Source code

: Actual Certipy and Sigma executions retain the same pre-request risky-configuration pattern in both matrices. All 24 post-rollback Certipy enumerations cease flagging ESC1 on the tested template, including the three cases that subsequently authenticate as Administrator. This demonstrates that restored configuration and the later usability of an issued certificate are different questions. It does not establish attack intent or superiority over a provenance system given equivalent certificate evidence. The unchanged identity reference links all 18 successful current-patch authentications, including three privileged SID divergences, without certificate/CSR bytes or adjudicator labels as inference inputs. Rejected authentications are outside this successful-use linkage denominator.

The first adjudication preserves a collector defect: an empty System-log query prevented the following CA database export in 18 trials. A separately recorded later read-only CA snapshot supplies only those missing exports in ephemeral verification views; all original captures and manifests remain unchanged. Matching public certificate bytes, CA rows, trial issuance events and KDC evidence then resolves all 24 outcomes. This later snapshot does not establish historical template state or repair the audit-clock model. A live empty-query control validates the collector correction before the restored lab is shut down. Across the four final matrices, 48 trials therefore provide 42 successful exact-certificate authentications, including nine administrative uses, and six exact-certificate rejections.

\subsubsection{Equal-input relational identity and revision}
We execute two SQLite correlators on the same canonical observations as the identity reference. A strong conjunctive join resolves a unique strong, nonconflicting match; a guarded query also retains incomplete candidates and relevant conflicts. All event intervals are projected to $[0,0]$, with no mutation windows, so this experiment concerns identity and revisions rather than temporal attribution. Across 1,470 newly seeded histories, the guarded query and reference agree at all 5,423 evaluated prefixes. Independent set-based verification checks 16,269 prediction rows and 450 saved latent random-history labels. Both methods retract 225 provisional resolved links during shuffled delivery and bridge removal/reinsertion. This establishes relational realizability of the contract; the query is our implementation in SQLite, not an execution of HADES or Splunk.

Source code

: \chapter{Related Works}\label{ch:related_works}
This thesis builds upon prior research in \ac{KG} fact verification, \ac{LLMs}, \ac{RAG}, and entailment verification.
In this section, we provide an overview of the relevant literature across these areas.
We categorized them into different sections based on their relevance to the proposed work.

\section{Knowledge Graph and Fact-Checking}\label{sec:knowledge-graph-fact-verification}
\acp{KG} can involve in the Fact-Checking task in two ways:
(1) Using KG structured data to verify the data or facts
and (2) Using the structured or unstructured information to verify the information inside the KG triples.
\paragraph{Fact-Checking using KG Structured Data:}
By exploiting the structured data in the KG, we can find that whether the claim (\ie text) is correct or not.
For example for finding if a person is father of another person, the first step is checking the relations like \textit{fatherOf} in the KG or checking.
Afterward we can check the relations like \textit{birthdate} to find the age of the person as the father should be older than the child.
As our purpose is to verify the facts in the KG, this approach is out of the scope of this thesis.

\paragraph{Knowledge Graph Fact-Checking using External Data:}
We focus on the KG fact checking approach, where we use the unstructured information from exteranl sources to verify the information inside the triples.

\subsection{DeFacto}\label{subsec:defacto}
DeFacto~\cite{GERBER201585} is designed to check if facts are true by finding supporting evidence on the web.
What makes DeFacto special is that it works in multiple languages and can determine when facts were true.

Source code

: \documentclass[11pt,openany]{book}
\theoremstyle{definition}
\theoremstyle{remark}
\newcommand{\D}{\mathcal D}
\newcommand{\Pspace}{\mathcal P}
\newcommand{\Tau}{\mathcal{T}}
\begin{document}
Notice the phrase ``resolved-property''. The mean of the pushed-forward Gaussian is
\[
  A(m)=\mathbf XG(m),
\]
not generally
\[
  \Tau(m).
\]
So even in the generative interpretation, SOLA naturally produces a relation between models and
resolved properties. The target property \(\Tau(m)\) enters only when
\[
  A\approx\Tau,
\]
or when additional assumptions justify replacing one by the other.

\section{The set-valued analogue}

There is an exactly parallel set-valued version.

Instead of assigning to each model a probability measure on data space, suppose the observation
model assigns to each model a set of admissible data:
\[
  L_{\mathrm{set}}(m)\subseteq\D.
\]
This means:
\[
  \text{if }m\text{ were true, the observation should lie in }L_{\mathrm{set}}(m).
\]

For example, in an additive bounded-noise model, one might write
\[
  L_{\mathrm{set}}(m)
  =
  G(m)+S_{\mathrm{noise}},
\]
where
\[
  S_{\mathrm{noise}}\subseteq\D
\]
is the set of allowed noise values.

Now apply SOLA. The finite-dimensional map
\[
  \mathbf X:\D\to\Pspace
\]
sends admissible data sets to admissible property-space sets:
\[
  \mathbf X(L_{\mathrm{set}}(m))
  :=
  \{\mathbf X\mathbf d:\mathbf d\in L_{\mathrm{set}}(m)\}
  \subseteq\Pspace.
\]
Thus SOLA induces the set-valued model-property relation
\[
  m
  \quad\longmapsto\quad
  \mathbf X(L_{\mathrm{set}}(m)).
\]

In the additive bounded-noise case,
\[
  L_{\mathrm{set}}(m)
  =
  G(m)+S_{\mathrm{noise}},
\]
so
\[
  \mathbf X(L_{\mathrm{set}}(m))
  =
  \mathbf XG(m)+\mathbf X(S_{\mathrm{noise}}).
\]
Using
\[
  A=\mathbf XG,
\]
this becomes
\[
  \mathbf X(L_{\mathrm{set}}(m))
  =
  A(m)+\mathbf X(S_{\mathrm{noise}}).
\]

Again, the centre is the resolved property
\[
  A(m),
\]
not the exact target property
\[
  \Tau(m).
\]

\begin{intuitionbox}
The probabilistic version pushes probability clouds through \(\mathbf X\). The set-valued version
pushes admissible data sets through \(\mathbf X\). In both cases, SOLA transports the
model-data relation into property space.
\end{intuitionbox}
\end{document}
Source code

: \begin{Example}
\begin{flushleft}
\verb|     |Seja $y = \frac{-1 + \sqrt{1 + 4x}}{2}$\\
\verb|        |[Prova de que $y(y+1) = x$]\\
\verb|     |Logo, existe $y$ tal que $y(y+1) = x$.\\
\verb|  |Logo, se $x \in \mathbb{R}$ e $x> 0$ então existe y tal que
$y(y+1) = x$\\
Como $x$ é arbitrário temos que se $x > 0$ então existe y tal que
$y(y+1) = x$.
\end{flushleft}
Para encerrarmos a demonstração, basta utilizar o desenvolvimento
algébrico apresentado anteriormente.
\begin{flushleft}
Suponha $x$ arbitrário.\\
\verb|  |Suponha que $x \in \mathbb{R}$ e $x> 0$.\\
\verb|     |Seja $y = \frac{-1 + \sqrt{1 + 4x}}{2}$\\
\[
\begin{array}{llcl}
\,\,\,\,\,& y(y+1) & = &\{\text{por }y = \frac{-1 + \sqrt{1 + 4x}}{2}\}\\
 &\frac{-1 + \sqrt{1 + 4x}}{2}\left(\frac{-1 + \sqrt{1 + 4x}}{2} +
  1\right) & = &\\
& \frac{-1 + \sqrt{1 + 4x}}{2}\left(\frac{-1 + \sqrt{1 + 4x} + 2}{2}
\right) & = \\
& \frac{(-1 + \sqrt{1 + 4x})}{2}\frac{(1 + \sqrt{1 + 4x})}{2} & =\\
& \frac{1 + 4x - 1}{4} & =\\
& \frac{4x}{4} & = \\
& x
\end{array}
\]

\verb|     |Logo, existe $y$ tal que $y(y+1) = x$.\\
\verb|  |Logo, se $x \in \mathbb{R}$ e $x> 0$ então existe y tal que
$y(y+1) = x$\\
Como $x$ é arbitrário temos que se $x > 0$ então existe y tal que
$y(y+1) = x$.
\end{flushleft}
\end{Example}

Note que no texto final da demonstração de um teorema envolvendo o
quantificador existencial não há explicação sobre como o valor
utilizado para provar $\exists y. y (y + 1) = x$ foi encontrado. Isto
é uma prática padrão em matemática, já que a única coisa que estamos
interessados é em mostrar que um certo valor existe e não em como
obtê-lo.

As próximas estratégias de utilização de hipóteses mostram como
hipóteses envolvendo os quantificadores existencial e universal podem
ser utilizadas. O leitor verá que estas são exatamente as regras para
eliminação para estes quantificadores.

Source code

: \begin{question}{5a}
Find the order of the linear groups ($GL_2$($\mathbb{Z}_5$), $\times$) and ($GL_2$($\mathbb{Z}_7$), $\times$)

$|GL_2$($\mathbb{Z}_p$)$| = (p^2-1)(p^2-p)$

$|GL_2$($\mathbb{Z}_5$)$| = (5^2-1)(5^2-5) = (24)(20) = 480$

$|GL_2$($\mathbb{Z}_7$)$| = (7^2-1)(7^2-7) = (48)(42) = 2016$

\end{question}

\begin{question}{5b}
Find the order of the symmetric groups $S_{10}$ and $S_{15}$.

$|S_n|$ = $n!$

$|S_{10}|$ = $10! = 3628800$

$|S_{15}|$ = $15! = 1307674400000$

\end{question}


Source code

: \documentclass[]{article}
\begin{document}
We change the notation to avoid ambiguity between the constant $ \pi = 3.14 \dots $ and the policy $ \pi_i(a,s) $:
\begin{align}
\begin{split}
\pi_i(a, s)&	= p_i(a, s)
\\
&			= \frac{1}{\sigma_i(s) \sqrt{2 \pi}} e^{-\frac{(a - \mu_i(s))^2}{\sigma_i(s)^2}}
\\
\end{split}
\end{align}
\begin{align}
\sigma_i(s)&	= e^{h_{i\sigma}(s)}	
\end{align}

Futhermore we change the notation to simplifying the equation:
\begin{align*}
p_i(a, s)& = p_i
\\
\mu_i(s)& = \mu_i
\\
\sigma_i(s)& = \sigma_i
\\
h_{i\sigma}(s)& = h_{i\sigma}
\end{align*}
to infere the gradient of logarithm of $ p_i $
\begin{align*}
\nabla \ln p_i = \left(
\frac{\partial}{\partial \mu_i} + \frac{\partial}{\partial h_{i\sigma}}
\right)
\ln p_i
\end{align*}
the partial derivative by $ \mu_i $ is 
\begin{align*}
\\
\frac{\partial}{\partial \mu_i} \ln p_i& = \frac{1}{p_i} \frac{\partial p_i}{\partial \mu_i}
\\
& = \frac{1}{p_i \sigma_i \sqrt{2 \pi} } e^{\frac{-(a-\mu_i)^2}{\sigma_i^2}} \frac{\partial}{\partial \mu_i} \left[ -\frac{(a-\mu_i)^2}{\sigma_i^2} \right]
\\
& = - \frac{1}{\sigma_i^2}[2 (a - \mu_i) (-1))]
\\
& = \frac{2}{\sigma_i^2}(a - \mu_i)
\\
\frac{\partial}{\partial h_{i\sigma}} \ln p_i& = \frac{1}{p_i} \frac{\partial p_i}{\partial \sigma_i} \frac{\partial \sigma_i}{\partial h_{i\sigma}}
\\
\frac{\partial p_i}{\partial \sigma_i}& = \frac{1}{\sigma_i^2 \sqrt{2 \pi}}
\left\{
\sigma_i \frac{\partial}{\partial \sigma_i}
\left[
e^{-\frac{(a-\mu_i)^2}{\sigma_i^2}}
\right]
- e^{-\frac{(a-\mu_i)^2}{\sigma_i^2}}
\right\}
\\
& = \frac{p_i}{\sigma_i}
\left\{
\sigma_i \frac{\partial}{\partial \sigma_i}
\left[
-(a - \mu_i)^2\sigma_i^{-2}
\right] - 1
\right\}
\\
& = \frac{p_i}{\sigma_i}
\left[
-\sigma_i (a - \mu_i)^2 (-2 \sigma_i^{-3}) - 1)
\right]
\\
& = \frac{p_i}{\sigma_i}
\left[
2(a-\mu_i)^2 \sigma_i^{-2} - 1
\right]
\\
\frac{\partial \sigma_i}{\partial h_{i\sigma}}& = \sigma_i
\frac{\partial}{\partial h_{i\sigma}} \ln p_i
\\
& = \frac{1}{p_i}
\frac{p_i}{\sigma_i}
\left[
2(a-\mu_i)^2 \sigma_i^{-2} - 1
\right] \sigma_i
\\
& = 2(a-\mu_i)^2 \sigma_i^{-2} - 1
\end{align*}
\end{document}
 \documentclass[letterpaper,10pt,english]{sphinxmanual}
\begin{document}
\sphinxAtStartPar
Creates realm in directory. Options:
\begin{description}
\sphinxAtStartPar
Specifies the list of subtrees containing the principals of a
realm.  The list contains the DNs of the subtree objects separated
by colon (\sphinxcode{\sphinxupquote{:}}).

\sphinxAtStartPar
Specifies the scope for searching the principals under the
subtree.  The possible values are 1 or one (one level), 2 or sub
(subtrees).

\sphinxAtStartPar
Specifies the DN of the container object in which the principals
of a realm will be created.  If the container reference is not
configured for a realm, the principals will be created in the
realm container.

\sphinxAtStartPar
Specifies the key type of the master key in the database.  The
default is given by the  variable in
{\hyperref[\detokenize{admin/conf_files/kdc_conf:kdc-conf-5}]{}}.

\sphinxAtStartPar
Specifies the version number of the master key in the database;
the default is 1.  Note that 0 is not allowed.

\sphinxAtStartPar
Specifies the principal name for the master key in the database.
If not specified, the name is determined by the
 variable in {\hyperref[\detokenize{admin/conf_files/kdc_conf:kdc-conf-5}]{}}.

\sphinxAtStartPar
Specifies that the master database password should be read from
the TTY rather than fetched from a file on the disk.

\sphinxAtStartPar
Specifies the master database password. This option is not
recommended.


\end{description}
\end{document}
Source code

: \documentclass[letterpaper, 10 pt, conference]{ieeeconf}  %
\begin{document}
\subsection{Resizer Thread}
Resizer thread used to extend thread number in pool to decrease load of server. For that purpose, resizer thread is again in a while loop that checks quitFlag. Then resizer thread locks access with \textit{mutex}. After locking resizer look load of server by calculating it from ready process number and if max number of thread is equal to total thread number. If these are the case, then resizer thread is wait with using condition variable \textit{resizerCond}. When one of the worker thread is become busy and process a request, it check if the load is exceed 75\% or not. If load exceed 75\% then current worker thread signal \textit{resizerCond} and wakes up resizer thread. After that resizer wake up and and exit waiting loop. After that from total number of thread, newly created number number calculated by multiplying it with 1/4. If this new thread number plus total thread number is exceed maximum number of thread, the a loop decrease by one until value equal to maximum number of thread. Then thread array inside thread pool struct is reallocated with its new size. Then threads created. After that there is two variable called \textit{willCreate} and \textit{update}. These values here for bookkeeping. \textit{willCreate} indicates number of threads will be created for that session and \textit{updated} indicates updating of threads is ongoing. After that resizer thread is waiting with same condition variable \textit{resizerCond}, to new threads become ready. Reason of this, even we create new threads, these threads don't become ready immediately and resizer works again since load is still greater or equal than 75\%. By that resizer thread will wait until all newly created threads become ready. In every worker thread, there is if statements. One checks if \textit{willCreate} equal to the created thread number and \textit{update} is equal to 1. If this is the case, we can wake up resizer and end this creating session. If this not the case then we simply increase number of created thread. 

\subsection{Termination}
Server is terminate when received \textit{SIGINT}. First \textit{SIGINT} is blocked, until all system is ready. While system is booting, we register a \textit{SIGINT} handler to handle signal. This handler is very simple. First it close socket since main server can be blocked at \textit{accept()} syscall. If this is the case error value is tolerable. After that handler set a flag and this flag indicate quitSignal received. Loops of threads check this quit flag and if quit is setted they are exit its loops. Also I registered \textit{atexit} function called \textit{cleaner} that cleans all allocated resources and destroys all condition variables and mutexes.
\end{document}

=====

*WHAT THIS TASK INVOLVES*
Please give back the records exactly as written, beginning at the first line and including the line that holds "successful-use linkage denominator." as the last.

*EXERCISE SOLUTION*
Source code

: Actual Certipy and Sigma executions retain the same pre-request risky-configuration pattern in both matrices. All 24 post-rollback Certipy enumerations cease flagging ESC1 on the tested template, including the three cases that subsequently authenticate as Administrator. This demonstrates that restored configuration and the later usability of an issued certificate are different questions. It does not establish attack intent or superiority over a provenance system given equivalent certificate evidence. The unchanged identity reference links all 18 successful current-patch authentications, including three privileged SID divergences, without certificate/CSR bytes or adjudicator labels as inference inputs. Rejected authentications are outside this successful-use linkage denominator.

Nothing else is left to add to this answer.